Consider the following situation:
Internet
||
||
.------''------.
| HTTPS (:443) |
'------..------'
||
.-----------------------'|
| \/
| 3rd party HAproxy service
| ||
| ||
optional .-----------''-----------.
route | PROXY Protocol (:5443) |
| '-----------..-----------'
| || ________
___________|_______________________||________________________________| SERVER |____
| | \/ |
| | local HAproxy |
| | || |
| | || |
| | .------''------. |
| | | HTTPS (:443) | |
| | '------..------' |
| | || |
| | || |
| | \/ |
| '---------------> local webserver |
|___________________________________________________________________________________|
The backend server has both HAproxy and Apache httpd locally running on port 5443 and 443 respectively.
My local webserver does not support the PROXY protocol. So I want HAproxy to catch the PROXY Protocol from the 3rd party service, and pass the data to the local webserver in either HTTPS or simply a TCP pass-through.

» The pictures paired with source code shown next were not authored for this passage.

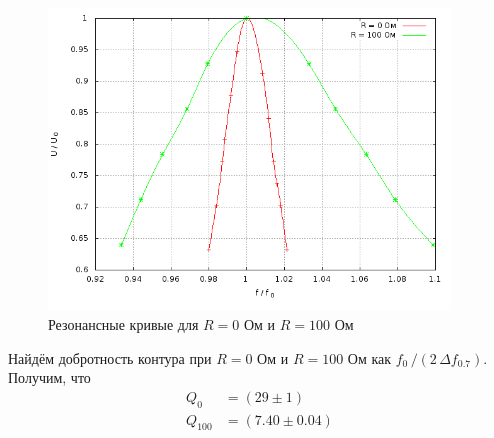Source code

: \documentclass[12pt]{article}
\begin{document}
	\begin{figure}[h!]
		\centering
		\includegraphics[height = 8cm, width = 14 cm]{plot1.png}
		\caption{Резонансные кривые для $R = 0$ Ом и $R = 100$ Ом}
	\end{figure}	
	\par
		Найдём добротность контура при $R = 0$ Ом и $R = 100$ Ом как $f_0 \, / \left(2 \, \Delta f_\text{$0.7$} \right)$. Получим, что
		\begin{align*}
			Q_0 &= \left(29 \pm 1 \right) \\
			Q_\text{$100$} &= \left(7.40 \pm 0.04 \right)
		\end{align*}
	\newpage
\end{document}

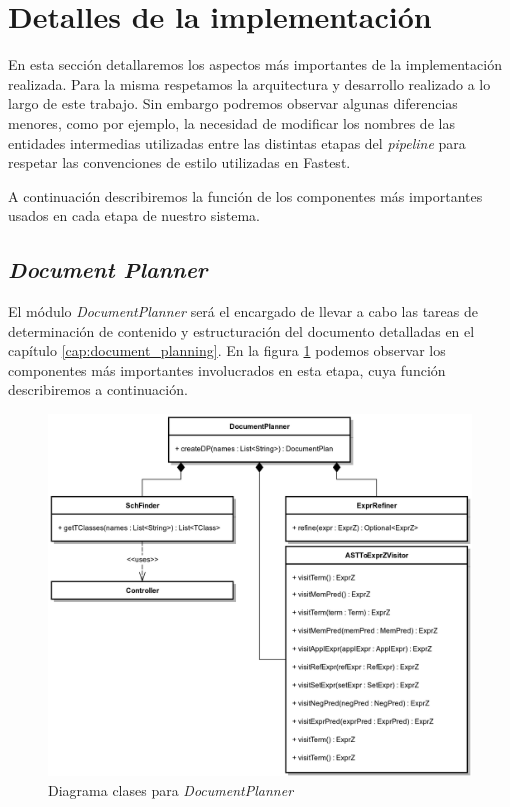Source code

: \section{Detalles de la implementación}

En esta sección detallaremos los aspectos más importantes de la implementación realizada. Para la misma respetamos la arquitectura y desarrollo realizado a lo largo de este trabajo. Sin embargo podremos observar algunas diferencias menores, como por ejemplo, la necesidad de modificar los nombres de las entidades intermedias utilizadas entre las distintas etapas del \textit{pipeline} para respetar las convenciones de estilo utilizadas en Fastest.

A continuación describiremos la función de los componentes más importantes usados en cada etapa de nuestro sistema.

\subsection{\textit{Document Planner}}

El módulo \emph{DocumentPlanner} será el encargado de llevar a cabo las tareas de determinación de contenido y estructuración del documento detalladas en el capítulo \ref{cap:document_planning}. En la figura \ref{fig:imp_documentplanner} podemos observar los componentes más importantes involucrados en esta etapa, cuya función describiremos a continuación. 

\begin{figure}[H]
  	\centering
	\includegraphics[scale=0.25]{img/documentplanner_imp.png}
	\caption{Diagrama clases para \textit{DocumentPlanner}}
  	\label{fig:imp_documentplanner}
\end{figure}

In the case of HTTPS I suppose it should manipulate the HTTP packets using the correct SSL-certificate to add the original sender IP in the X-Forwarded-For
HTTP headers (which should be provided by the PROXY protocol).
However, the documentation of HAproxy is awful if you are new to HAproxy, and I could not find examples that explain how to do this. I know it has to be possible since HAproxy is listed as "Proxy-protocol ready software", but how?
Yes, you need to use the accept-proxy
keyword after bind
in the frontend declaration. It will also be good to read about the related send-proxy
keyword which is used in the given "3rd party HAproxy service".
The PROXY Protocol can be stripped back to its original state using the following HAproxy configuration:
frontend app-proxy
bind *:5443 accept-proxy
mode tcp
option tcplog
default_backend app-httpd
backend app-httpd
mode tcp
server app1 127.0.0.1:443 check
This will accept a PROXY Protocol on port 5443, strip it, and send the TCP data to 443
.
If you would like to manipulate the HTTP packets in the SSL-encrypted TCP data, you would need to have access to the correct SSL certificates (which your webserver should have access to already). This is what you'll likely want to do.
frontend app-proxy
bind *:5443 accept-proxy ssl crt /path/to/certnkey-file.pem
mode http
option httplog
default_backend app-httpd
backend app-httpd
mode http
server app1 127.0.0.1:443 check ssl verify none
The advantage of the latter approach is that the original client data is preserved while passing through the proxies, so that you know what the original IP of your visitor is. Which is kind of the whole idea of using PROXY Protocol in the first place! HAproxy will automatically update the X-Forwarded-For
header with the correct IP-address which was transferred using the PROXY Protocol.